Justin joined the autonomous systems team over a year ago after spending time working with the Raven Hawkeye® Nozzle Control system. In part, his passion for helping farmers feed the world comes from his regular access to end-users at the nearby Raven Innovation Campus. "As engineers at Raven, we get the opportunity to go visit customers and systems in the field." By working directly with customers, Justin can directly hear how his team's solutions made someone's day better. Pair that accessibility with the tools at his disposal and there's no slowing Justin down.
The best engineers at Raven are the people who are willing to innovate, the people that are willing to figure out a way to collect data and make an unbiased decision."— Justin Krosschell, Engineering Team Lead
"We just made a huge investment in our hardware engineering test lab for doing mechanical, environmental, and electrical compliance testing," shared Justin. "That investment is allowing us to test more products simultaneously with fewer people in the lab, which is improving our throughput through tests. That level of investment is happening in our team and in our facilities to support the growth." And there's no bigger technology driving growth right now at Raven than autonomy.
"How do you take what is traditionally the perceptive engine in a tractor, the driver," asked Justin, "and start to automate those things with a computer?" The team has to solve for every little detail, like teaching radar sensors to understand the difference between discarded corn stubble and healthy crop. There's also identifying pathways to provide a smoother, less exhausting path for operators or knowing how to move in a bedded field with a unique irrigation system. "You need to make the system aware of the surroundings," explains Matt. "That creates some fun work for an engineer to solve."
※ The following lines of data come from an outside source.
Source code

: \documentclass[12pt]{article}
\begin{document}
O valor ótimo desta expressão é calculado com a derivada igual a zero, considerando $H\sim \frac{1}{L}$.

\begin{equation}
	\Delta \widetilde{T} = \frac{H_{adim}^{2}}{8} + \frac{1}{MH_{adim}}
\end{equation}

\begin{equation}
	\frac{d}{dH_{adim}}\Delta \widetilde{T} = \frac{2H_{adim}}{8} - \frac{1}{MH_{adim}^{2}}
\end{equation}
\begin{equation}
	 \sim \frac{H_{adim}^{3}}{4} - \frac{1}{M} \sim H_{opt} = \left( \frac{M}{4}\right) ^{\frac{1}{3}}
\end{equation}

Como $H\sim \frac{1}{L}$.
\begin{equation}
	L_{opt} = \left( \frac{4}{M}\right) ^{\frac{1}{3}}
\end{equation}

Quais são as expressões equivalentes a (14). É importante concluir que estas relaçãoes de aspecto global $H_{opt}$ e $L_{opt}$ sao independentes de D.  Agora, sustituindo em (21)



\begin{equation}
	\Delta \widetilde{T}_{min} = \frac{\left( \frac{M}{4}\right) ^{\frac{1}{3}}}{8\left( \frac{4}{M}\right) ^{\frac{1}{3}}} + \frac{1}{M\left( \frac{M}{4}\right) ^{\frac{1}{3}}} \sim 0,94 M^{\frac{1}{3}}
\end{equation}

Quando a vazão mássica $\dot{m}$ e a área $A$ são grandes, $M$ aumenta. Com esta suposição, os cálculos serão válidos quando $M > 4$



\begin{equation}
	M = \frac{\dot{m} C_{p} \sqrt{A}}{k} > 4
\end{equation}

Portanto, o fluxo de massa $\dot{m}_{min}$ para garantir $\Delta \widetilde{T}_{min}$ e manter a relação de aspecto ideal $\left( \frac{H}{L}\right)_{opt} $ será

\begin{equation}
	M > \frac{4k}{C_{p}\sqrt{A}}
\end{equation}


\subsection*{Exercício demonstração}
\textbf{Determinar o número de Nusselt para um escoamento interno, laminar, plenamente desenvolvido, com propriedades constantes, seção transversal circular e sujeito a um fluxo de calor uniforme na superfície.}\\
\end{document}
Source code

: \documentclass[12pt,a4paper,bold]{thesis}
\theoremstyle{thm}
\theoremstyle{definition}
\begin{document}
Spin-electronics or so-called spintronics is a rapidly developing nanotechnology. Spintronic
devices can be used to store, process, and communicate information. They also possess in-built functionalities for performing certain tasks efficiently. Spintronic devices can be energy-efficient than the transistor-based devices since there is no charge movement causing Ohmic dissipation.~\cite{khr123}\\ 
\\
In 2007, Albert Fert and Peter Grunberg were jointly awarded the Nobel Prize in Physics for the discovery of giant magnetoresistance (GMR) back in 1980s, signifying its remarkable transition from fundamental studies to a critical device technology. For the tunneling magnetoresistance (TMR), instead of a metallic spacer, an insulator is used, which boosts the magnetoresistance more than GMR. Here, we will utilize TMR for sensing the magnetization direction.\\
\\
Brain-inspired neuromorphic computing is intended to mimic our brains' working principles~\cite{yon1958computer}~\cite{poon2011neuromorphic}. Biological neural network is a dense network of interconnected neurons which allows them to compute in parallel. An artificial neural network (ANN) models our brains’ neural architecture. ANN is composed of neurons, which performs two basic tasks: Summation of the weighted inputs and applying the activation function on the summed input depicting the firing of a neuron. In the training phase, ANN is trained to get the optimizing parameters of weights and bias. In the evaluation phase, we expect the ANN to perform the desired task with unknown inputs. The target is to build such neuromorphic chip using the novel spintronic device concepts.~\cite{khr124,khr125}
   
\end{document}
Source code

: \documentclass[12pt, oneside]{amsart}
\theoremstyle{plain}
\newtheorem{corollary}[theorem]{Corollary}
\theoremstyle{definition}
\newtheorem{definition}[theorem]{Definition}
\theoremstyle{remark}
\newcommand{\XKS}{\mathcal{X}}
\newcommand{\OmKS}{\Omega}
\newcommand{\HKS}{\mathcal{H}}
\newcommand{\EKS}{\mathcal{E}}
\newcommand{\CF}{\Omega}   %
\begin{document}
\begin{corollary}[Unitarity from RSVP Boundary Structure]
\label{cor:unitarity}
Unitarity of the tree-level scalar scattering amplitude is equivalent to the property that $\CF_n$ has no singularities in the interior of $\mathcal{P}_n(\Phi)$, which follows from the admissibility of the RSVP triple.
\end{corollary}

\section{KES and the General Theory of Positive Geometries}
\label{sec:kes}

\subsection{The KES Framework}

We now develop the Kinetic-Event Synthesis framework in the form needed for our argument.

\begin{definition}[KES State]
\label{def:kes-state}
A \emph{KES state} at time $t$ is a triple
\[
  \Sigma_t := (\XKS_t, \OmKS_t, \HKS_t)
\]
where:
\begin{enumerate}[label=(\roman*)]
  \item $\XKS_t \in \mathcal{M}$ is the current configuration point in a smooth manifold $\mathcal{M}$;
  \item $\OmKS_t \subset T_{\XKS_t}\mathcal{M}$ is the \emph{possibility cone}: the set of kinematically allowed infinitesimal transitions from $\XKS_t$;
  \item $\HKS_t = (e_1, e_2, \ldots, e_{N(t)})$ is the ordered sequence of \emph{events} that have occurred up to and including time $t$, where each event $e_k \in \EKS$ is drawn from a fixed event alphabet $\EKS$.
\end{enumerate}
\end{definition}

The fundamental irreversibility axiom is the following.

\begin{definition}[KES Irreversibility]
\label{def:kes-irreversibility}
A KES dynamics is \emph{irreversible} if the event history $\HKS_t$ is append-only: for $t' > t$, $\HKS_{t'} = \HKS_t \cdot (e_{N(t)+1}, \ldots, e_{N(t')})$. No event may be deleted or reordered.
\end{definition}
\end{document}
In general, there are many engineers worldwide focused on autonomous vehicles. Within that faction, automating ag is clearly a niche, and therein lies the opportunity. "We are the agricultural autonomous solutions provider of the future," proclaims Matt. And while the heavily regulated automotive industry makes slow progress, Matt's team is moving more aggressively because there are fewer regulations in a field that a customer owns. But that doesn't mean there's a shortage of problems left to solve.
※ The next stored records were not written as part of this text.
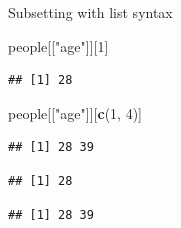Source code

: \documentclass[ignorenonframetext,]{beamer}
\newenvironment{Shaded}{\begin{snugshade}}{\end{snugshade}}
\newcommand{\DecValTok}[1]{\textcolor[rgb]{0.00,0.00,0.81}{#1}}
\newcommand{\KeywordTok}[1]{\textcolor[rgb]{0.13,0.29,0.53}{\textbf{#1}}}
\newcommand{\NormalTok}[1]{#1}
\newcommand{\OperatorTok}[1]{\textcolor[rgb]{0.81,0.36,0.00}{\textbf{#1}}}
\newcommand{\StringTok}[1]{\textcolor[rgb]{0.31,0.60,0.02}{#1}}
\begin{document}
\begin{frame}[fragile]{Subsetting with list syntax}
\protect\hypertarget{subsetting-with-list-syntax-3}{}

\begin{Shaded}
\begin{Highlighting}[]
\NormalTok{people[[}\StringTok{"age"}\NormalTok{]][}\DecValTok{1}\NormalTok{]}
\end{Highlighting}
\end{Shaded}

\begin{verbatim}
## [1] 28
\end{verbatim}

\begin{Shaded}
\begin{Highlighting}[]
\NormalTok{people[[}\StringTok{"age"}\NormalTok{]][}\KeywordTok{c}\NormalTok{(}\DecValTok{1}\NormalTok{, }\DecValTok{4}\NormalTok{)]}
\end{Highlighting}
\end{Shaded}

\begin{verbatim}
## [1] 28 39
\end{verbatim}

\begin{Shaded}
\end{Shaded}

\begin{verbatim}
## [1] 28
\end{verbatim}

\begin{Shaded}
\end{Shaded}

\begin{verbatim}
## [1] 28 39
\end{verbatim}

\end{frame}
\end{document}
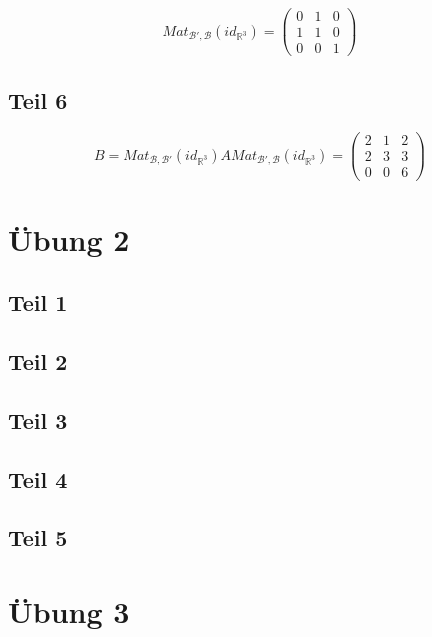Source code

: \documentclass[a4paper,10pt]{article}
\begin{document}
\begin{equation}
 Mat_{\mathcal{B}',\mathcal{B}}(id_{\mathbb{R}^3}) =
  \begin{pmatrix}
   0 & 1 & 0\\
   1 & 1 & 0\\
   0 & 0 & 1
  \end{pmatrix}
\end{equation}

\subsection*{Teil 6}

\begin{equation}
 B = Mat_{\mathcal{B},\mathcal{B}'}(id_{\mathbb{R}^3})AMat_{\mathcal{B}',\mathcal{B}}(id_{\mathbb{R}^3}) = 
  \begin{pmatrix}
   2 & 1 & 2\\
   2 & 3 & 3\\
   0 & 0 & 6
  \end{pmatrix}
\end{equation}

\section*{Übung 2}

\subsection*{Teil 1}

\subsection*{Teil 2}

\subsection*{Teil 3}

\subsection*{Teil 4}

\subsection*{Teil 5}

\section*{Übung 3}
\end{document}
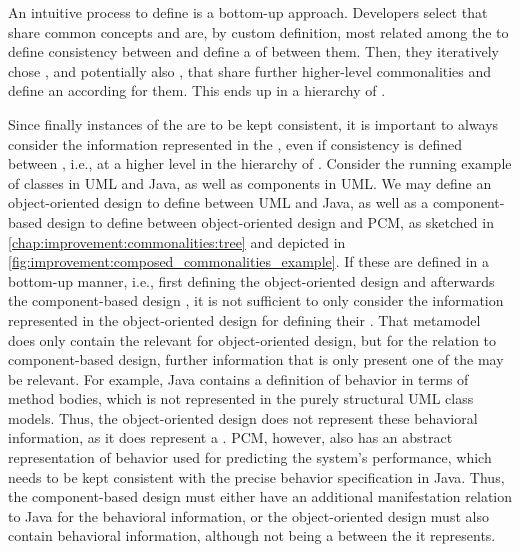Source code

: An intuitive process to define \commonalities is a bottom-up approach.
Developers select \concretemetamodels that share common concepts and are, by custom definition, most related among the \concretemetamodels to define consistency between and define a \conceptmetamodel of \commonalities between them.
Then, they iteratively chose \conceptmetamodels, and potentially also \concretemetamodels, that share further higher-level commonalities and define an according \conceptmetamodel for them.
This ends up in a hierarchy of \conceptmetamodels.

Since finally instances of the \concretemetamodels are to be kept consistent, it is important to always consider the information represented in the \concretemetamodels, even if consistency is defined between \conceptmetamodels, i.e., at a higher level in the hierarchy of \conceptmetamodels.
Consider the running example of classes in \gls{UML} and Java, as well as components in \gls{UML}.
We may define an object-oriented design \conceptmetamodel to define \commonalities between \gls{UML} and Java, as well as a component-based design \conceptmetamodel to define \commonalities between object-oriented design and \gls{PCM}, as sketched in \autoref{chap:improvement:commonalities:tree} and depicted in \autoref{fig:improvement:composed_commonalities_example}.
If these \conceptmetamodels are defined in a bottom-up manner, i.e., first defining the object-oriented design \conceptmetamodel and afterwards the component-based design \conceptmetamodels, it is not sufficient to only consider the information represented in the object-oriented design \conceptmetamodels for defining their \commonalities.
That metamodel does only contain the \commonalities relevant for object-oriented design, but for the relation to component-based design, further information that is only present one of the \concretemetamodels may be relevant.
For example, Java contains a definition of behavior in terms of method bodies, which is not represented in the purely structural \gls{UML} class models.
Thus, the object-oriented design \conceptmetamodel does not represent these behavioral information, as it does represent a \commonality.
\gls{PCM}, however, also has an abstract representation of behavior used for predicting the system's performance, which needs to be kept consistent with the precise behavior specification in Java.
Thus, the component-based design \conceptmetamodel must either have an additional manifestation relation to Java for the behavioral information, or the object-oriented design \conceptmetamodel must also contain behavioral information, although not being a \commonality between the \concretemetamodels it represents.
"The best engineers at Raven are the people who are willing to innovate, the people that are willing to figure out a way to collect data and make an unbiased decision," said Justin. Combining that determination with the desire to do whatever it takes is what teammates expect from one another. Even if that means learning a new skill on the spot to stay on top of a project. Something Matt's experienced. "There may be a time where you say, 'Hey, I know I haven't soldered a board but guess what I'm going to do today? I'm going to learn how to solder some stuff because that's what we need to do. I need to change these parts because if I don't do it, we're not going to be able to test this system on a machine when the crops are at the right height."
That's the sort of ownership, desire, and winning attitude it's going to take to pioneer an industry. To be the agricultural autonomous solutions provider of the future, you have to solve a lot of complex problems. But these are the kind of challenges that engineers like Matt and Justin live for and that hundreds of the brightest like-minded engineers will flock to Sioux Falls, South Dakota, to help solve.